### [Directions]
Copy out the lines below that hold the word "centrada".

Items from a dataset
☆ ☆ ☆ ☆
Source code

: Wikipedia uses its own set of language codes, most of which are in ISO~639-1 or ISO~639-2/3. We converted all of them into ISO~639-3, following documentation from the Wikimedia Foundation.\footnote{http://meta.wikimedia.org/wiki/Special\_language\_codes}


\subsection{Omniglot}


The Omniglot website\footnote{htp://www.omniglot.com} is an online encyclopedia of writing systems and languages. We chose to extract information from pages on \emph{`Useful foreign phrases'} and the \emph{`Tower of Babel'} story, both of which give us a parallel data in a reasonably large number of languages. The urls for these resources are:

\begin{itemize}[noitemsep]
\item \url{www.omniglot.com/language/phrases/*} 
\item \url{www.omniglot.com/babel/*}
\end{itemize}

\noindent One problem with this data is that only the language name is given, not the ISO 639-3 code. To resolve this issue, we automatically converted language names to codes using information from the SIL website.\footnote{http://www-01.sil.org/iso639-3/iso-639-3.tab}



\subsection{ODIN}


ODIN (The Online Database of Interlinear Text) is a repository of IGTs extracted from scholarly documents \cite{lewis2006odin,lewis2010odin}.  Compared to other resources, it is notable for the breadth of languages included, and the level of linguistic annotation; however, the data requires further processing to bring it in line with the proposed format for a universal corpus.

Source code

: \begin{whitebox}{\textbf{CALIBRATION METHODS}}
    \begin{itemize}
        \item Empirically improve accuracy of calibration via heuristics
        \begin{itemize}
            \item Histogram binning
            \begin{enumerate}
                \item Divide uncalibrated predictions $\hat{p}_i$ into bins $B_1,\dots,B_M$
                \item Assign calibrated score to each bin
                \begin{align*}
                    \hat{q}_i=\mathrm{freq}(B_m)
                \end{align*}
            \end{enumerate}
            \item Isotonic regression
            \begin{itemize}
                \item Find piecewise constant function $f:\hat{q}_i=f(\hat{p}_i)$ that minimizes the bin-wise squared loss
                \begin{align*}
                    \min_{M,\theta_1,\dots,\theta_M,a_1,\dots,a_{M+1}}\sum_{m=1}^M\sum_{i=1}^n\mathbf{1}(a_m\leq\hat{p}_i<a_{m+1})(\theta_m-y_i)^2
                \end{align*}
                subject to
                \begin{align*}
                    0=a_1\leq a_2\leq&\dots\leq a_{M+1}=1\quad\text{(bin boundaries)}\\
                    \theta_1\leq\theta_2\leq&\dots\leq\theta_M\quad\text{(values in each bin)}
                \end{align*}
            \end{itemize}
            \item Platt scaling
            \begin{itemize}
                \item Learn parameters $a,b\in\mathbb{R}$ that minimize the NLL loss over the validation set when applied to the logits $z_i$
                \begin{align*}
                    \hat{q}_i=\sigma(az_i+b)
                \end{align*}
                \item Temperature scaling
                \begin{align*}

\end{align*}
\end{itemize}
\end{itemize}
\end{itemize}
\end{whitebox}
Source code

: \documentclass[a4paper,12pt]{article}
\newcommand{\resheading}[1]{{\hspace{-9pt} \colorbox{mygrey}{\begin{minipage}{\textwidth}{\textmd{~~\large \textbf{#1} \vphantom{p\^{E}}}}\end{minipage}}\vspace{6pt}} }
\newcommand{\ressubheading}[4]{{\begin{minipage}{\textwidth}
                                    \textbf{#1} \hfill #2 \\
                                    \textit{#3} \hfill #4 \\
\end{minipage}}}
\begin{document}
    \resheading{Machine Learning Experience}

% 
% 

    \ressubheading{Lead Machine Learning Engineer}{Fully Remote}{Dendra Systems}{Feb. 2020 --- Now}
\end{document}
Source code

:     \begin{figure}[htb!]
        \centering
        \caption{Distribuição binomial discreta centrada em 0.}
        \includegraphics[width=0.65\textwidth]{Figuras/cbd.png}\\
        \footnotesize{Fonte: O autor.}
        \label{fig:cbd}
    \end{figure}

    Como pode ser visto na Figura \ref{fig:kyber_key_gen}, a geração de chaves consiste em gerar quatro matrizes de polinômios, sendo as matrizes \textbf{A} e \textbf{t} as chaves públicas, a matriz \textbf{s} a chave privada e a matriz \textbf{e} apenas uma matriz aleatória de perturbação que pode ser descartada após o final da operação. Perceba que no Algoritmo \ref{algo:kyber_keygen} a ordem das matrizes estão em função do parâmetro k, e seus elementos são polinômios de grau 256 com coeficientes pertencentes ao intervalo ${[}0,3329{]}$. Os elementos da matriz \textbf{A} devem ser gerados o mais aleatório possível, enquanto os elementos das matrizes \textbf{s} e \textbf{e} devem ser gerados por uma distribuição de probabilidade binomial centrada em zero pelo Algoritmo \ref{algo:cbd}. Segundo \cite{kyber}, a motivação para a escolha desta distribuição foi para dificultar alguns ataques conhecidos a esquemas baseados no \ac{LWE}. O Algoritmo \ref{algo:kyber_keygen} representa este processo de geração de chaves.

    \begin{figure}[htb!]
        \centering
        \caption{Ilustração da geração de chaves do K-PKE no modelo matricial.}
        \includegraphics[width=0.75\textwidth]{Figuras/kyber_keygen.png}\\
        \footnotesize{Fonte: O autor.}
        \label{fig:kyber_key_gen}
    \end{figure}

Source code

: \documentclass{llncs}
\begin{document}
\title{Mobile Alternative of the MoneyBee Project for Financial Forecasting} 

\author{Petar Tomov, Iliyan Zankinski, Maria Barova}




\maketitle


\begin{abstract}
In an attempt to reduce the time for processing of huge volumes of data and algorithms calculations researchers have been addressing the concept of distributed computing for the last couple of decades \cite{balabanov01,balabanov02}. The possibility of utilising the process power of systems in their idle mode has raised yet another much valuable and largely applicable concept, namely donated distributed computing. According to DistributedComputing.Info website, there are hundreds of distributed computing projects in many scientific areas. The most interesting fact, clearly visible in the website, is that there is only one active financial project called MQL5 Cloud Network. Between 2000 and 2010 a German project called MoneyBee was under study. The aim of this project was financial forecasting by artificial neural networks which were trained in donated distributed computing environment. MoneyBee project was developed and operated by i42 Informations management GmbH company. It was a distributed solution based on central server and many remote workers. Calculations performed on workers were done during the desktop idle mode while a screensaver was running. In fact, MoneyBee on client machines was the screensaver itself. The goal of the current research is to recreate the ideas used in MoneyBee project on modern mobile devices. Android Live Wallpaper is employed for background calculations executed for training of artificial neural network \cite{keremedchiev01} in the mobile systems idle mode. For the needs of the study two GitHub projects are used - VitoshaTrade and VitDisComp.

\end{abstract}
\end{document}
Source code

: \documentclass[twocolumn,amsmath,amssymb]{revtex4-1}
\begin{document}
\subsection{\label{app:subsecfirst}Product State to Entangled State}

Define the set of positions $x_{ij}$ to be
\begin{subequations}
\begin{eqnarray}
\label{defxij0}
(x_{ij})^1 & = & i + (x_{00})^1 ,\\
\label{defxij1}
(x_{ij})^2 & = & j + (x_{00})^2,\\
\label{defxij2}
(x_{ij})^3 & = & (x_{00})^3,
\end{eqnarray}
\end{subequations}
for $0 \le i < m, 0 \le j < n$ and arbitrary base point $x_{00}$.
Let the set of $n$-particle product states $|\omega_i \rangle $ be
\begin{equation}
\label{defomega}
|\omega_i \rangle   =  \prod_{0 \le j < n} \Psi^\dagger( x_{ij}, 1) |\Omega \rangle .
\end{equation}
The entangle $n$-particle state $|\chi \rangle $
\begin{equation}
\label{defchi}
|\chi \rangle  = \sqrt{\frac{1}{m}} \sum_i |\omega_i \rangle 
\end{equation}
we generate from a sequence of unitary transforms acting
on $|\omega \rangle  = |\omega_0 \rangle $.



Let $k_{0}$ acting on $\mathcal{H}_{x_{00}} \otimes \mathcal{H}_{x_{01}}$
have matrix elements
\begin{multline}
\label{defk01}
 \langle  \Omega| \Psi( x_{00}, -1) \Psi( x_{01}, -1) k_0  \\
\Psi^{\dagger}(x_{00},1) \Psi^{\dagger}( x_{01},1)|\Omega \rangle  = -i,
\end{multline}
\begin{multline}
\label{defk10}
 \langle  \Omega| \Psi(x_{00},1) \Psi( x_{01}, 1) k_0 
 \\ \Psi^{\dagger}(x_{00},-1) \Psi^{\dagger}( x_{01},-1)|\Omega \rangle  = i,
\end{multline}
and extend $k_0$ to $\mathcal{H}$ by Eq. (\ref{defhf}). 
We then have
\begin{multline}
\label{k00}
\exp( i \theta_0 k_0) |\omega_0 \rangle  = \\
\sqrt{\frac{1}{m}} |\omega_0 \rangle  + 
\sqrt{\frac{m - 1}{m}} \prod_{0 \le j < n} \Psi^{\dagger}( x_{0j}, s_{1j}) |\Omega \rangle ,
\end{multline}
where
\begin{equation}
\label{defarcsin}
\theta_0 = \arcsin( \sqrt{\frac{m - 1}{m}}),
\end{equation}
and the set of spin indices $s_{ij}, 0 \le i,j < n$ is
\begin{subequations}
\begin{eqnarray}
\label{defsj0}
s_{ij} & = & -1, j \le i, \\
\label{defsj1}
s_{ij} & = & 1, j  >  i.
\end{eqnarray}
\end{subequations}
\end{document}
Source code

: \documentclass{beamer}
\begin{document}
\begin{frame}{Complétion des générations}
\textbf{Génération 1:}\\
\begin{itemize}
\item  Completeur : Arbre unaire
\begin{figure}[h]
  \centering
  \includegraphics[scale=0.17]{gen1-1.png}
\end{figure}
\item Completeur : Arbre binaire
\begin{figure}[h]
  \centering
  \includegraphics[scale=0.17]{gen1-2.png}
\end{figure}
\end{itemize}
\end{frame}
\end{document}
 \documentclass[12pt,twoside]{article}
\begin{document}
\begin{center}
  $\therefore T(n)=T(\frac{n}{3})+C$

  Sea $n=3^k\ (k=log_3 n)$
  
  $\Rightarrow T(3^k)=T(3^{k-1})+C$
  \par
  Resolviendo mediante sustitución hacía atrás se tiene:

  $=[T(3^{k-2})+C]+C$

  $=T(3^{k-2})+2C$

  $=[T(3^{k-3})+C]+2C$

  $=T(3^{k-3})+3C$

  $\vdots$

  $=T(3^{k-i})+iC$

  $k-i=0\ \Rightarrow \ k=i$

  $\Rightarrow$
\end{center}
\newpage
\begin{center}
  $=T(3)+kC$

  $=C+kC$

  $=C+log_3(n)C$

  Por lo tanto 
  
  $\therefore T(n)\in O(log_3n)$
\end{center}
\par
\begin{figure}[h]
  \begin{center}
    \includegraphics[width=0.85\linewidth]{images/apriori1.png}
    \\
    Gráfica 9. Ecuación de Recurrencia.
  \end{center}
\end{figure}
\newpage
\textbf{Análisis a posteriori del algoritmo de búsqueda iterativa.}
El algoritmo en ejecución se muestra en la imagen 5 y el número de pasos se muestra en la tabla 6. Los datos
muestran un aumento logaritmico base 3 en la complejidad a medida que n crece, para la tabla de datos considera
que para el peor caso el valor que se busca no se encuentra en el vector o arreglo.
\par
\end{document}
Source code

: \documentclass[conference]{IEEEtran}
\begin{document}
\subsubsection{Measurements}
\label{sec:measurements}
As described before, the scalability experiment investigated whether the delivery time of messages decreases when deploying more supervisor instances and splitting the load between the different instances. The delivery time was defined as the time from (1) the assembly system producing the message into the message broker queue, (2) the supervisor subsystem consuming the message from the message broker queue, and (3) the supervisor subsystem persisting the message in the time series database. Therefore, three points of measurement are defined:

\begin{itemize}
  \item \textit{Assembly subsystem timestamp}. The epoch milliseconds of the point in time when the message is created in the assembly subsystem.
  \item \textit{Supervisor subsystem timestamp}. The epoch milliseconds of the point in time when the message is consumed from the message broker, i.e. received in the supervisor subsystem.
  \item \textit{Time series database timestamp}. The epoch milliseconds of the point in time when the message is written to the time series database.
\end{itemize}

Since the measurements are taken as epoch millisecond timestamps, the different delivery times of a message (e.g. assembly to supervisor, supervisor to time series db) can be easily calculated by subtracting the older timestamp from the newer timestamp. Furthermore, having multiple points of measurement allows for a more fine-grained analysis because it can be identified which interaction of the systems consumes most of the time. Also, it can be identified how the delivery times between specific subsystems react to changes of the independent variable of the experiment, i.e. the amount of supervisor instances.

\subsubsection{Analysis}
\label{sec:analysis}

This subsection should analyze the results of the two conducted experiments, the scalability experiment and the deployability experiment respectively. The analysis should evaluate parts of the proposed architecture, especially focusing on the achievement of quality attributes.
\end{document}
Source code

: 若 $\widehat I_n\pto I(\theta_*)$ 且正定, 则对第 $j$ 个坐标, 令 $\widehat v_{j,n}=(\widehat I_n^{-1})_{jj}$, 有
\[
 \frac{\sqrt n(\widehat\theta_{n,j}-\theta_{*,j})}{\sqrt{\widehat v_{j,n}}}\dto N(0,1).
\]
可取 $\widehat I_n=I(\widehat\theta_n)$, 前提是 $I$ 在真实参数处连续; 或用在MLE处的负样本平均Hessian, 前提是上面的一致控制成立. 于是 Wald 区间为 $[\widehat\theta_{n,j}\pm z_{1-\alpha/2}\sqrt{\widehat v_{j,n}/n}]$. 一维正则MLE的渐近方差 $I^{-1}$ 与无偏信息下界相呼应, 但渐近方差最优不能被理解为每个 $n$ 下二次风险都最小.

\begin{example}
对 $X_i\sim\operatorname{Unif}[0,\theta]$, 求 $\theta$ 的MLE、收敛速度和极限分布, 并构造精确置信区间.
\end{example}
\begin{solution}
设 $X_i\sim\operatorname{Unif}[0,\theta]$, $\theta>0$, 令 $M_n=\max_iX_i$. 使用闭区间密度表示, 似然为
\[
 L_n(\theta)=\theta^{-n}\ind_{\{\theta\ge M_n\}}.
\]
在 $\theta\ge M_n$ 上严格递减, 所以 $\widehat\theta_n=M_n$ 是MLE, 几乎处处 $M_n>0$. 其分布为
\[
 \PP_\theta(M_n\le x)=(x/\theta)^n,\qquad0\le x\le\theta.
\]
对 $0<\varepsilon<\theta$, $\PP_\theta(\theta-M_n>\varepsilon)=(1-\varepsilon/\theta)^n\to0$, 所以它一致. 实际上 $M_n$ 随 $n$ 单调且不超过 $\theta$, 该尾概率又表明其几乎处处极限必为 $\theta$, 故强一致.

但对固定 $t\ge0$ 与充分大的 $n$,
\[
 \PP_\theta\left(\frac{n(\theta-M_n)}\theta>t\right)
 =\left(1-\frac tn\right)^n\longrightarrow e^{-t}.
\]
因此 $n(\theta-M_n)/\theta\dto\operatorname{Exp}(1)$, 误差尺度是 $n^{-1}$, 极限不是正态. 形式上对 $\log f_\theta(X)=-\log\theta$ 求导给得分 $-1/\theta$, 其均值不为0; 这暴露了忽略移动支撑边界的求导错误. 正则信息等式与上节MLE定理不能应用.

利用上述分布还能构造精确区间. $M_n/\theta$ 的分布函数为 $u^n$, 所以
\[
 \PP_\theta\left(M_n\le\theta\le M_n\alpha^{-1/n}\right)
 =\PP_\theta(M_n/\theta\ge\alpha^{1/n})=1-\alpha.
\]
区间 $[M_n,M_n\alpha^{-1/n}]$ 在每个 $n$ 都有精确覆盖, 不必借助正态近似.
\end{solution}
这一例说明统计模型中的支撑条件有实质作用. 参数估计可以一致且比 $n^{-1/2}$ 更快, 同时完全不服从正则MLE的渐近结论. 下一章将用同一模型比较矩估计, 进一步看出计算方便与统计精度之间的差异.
☆ ☆ ☆ ☆
### [Solution to the exercise]
        \caption{Distribuição binomial discreta centrada em 0.}
    Como pode ser visto na Figura \ref{fig:kyber_key_gen}, a geração de chaves consiste em gerar quatro matrizes de polinômios, sendo as matrizes \textbf{A} e \textbf{t} as chaves públicas, a matriz \textbf{s} a chave privada e a matriz \textbf{e} apenas uma matriz aleatória de perturbação que pode ser descartada após o final da operação. Perceba que no Algoritmo \ref{algo:kyber_keygen} a ordem das matrizes estão em função do parâmetro k, e seus elementos são polinômios de grau 256 com coeficientes pertencentes ao intervalo ${[}0,3329{]}$. Os elementos da matriz \textbf{A} devem ser gerados o mais aleatório possível, enquanto os elementos das matrizes \textbf{s} e \textbf{e} devem ser gerados por uma distribuição de probabilidade binomial centrada em zero pelo Algoritmo \ref{algo:cbd}. Segundo \cite{kyber}, a motivação para a escolha desta distribuição foi para dificultar alguns ataques conhecidos a esquemas baseados no \ac{LWE}. O Algoritmo \ref{algo:kyber_keygen} representa este processo de geração de chaves.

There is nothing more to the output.